2007 Western Open

Eric Owens wins the first Open event in the 2007 JOOLA North American Tour.  He defeated Guo Xi at the 2007 Western Open 4-1 to become Champion. Pictures Coming Soon

2007 Western Open
Recreational Sports Facility
University of Berkeley, Berkeley, California
February 17th and 18th

New Year celebrations are tied to expectations, to new beginnings and new commitments.  Fireworks, parades and special traditions abound!  So it seems very appropriate that the first NATT tournament of 2007 fell on the same dates as the Chinese New Year.  The tournament had spectacular results, a parade of great matches and honored the best of NATT traditions.  It was the inaugural tournament of the brand new JOOLA North American Tour, celebrating our new sponsorship with that brand.  Life University, a Chiropractic School, has signed on as a new season-long sponsor.  These two commitments are vital to the continued growth of the Tour.

Continued growth was exactly what we saw in attendance, as 274 players came to the event.  Our host, UC Berkeley’s Table Tennis club, once again gave an astounding effort in providing volunteers for setup and teardown, and Yau-Man Chan, the club advisor, now appearing weekly on CBS-TV’s ‘Survivor’ series, was a human dynamo of problem-solving good cheer.  Dr. Azmy Ibrahim presided over a conflict-free event.  Azmy’s Army of qualified umpires, Saul Weinstein, Tom Miller, Michael Green and Yelena Karshtedt worked the feature matches and adjudicated any disputes that did arise.  Nan Li, manning the JOOLA equipment booth, saw reason for celebration. “California has given us a very warm reception and players seem pleased with our new products” the JOOLA North America VP said.

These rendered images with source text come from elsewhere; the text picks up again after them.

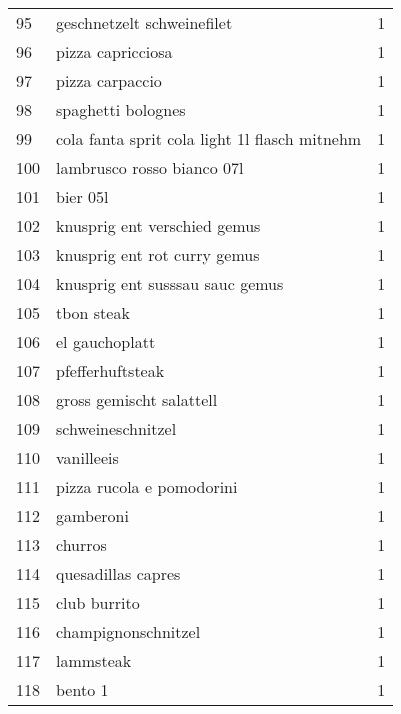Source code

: \begin{tabular}{llr}
95  &                         geschnetzelt schweinefilet &      1 \\
96  &                                  pizza capricciosa &      1 \\
97  &                                    pizza carpaccio &      1 \\
98  &                                 spaghetti bolognes &      1 \\
99  &      cola fanta sprit cola light 1l flasch mitnehm &      1 \\
100 &                         lambrusco rosso bianco 07l &      1 \\
101 &                                           bier 05l &      1 \\
102 &                       knusprig ent verschied gemus &      1 \\
103 &                       knusprig ent rot curry gemus &      1 \\
104 &                    knusprig ent susssau sauc gemus &      1 \\
105 &                                         tbon steak &      1 \\
106 &                                     el gauchoplatt &      1 \\
107 &                                   pfefferhuftsteak &      1 \\
108 &                           gross gemischt salattell &      1 \\
109 &                                  schweineschnitzel &      1 \\
110 &                                         vanilleeis &      1 \\
111 &                          pizza rucola e pomodorini &      1 \\
112 &                                          gamberoni &      1 \\
113 &                                            churros &      1 \\
114 &                                 quesadillas capres &      1 \\
115 &                                       club burrito &      1 \\
116 &                                champignonschnitzel &      1 \\
117 &                                          lammsteak &      1 \\
118 &                                            bento 1 &      1 \\

\end{tabular}

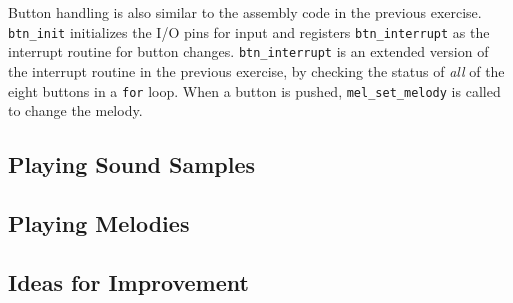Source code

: Button handling is also similar to the assembly code in the previous
exercise. \texttt{btn\_init} initializes the I/O pins for input and
registers \texttt{btn\_interrupt} as the interrupt routine for button
changes. \texttt{btn\_interrupt} is an extended version of the interrupt
routine in the previous exercise, by checking the status of \emph{all}
of the eight buttons in a \texttt{for} loop. When a button is pushed,
\texttt{mel\_set\_melody} is called to change the melody.

\subsection{Playing Sound Samples}
\subsection{Playing Melodies}
\subsection{Ideas for Improvement}

\begin{comment}
Vi burde kommentere litt om math.h, M\_2\_PI-moroa, samt problemer med
lydgenereringen. Også kommentere at sinus er alt for treg til å kunne
brukes direkte. 

Tidligere hadde vi problemer med å regne ut toner og lignende, og vi var
usikre på hvorfor vi fikk spraking o.l. Vi prøvde også å sette ned
raten, og det fungerte av ukjente grunner.  Det viser seg at en
kombinasjon av approksimasjoner av sinus samt mye multiplikasjon gjorde
interrupt-handleren tregere enn det vi trodde - og det å sette ned raten
gjorde det mulig interrupt-handleren å produsere lyden vi ønsket, men
med en dårligere kvalitet.
\end{comment}
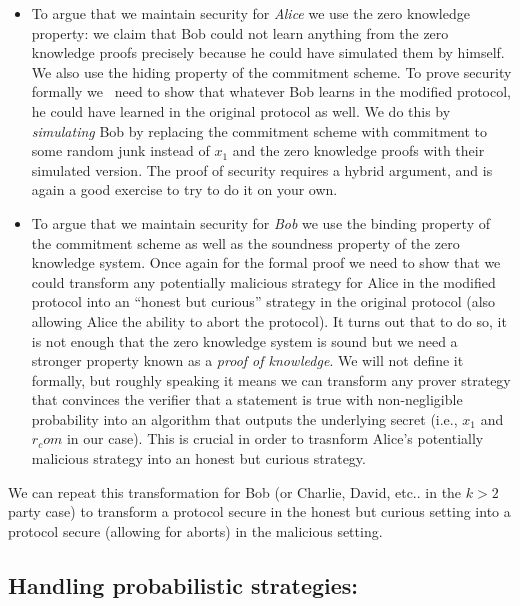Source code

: \begin{itemize}
\item
  To argue that we maintain security for \emph{Alice} we use the zero
  knowledge property: we claim that Bob could not learn anything from
  the zero knowledge proofs precisely because he could have simulated
  them by himself. We also use the hiding property of the commitment
  scheme. To prove security formally we ~need to show that whatever Bob
  learns in the modified protocol, he could have learned in the original
  protocol as well. We do this by \emph{simulating} Bob by replacing the
  commitment scheme with commitment to some random junk instead of
  \(x_1\) and the zero knowledge proofs with their simulated version.
  The proof of security requires a hybrid argument, and is again a good
  exercise to try to do it on your own.
\item
  To argue that we maintain security for \emph{Bob} we use the binding
  property of the commitment scheme as well as the soundness property of
  the zero knowledge system. Once again for the formal proof we need to
  show that we could transform any potentially malicious strategy for
  Alice in the modified protocol into an ``honest but curious'' strategy
  in the original protocol (also allowing Alice the ability to abort the
  protocol). It turns out that to do so, it is not enough that the zero
  knowledge system is sound but we need a stronger property known as a
  \emph{proof of knowledge}. We will not define it formally, but roughly
  speaking it means we can transform any prover strategy that convinces
  the verifier that a statement is true with non-negligible probability
  into an algorithm that outputs the underlying secret (i.e., \(x_1\)
  and \(r_com\) in our case). This is crucial in order to trasnform
  Alice's potentially malicious strategy into an honest but curious
  strategy.
\end{itemize}

We can repeat this transformation for Bob (or Charlie, David, etc.. in
the \(k>2\) party case) to transform a protocol secure in the honest but
curious setting into a protocol secure (allowing for aborts) in the
malicious setting.

\subsection{Handling probabilistic
strategies:}\label{Handling-probabilistic-st}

It may have been a new year, but time showed no meaning for Dave Sakai!  In the Sol Feingold Memorial Senior events, Dave came second in the Over 40 to Dr. Tuan Le, second in the Over 50 to Kock Loe and first in the Over 60, placing ahead of Mao Toon Siong.  New Year, but same old Sakai!  

On the other end of the time scale there was Erica Wu.  Erica had an outstanding tournament at the Western Open, winning three events in the Ying-Lo Junior Competitions.  She had first place in the Girls Under 13, Girls U-16 and Girls U-18, including a nearly 400 rating point upset of Su Quanying in that last event.  To go with these three, young Ms. Wu added first place honors in the U-1700 rating event, by virtue of a hard fought seven game win against Kenny Mock.  Four Championship Trophies is certainly a good way to start the year!

Other notable successes belonged to Tomas Fuentes-Affleck, Champion of both the Boys U-16 and U-18, and the hardworking Trevor Runyan who defeated Tuan Le in six games for the U-2375 title, lost to Freddie Gabriel in seven games for the U-2500, and made the Quarterfinals of the Open Singles.  Misha Kazantsev, likewise made the Open Singles Quarterfinal, by virtue of a nifty win over Eric Owens in his RR group, and also nailed down the U-22 Men’s win in six games with Sean C. Lee.  

The new year brought a new turn too for Zheng Jiaqi, the Western Open Women’s Champion.  Disappointed by her previous match with Sara Fu at October’s Tour Final, a 4 games to 1 loss, Zheng reversed that outcome here, by scores of 3,-8,11,-3,6,9.  Both Jiaqi and Sara had had disappointing outcomes in their Open Singles Round Robin groups, so this match helped alleviate Zheng’s disappointment, but compounded Sara’s.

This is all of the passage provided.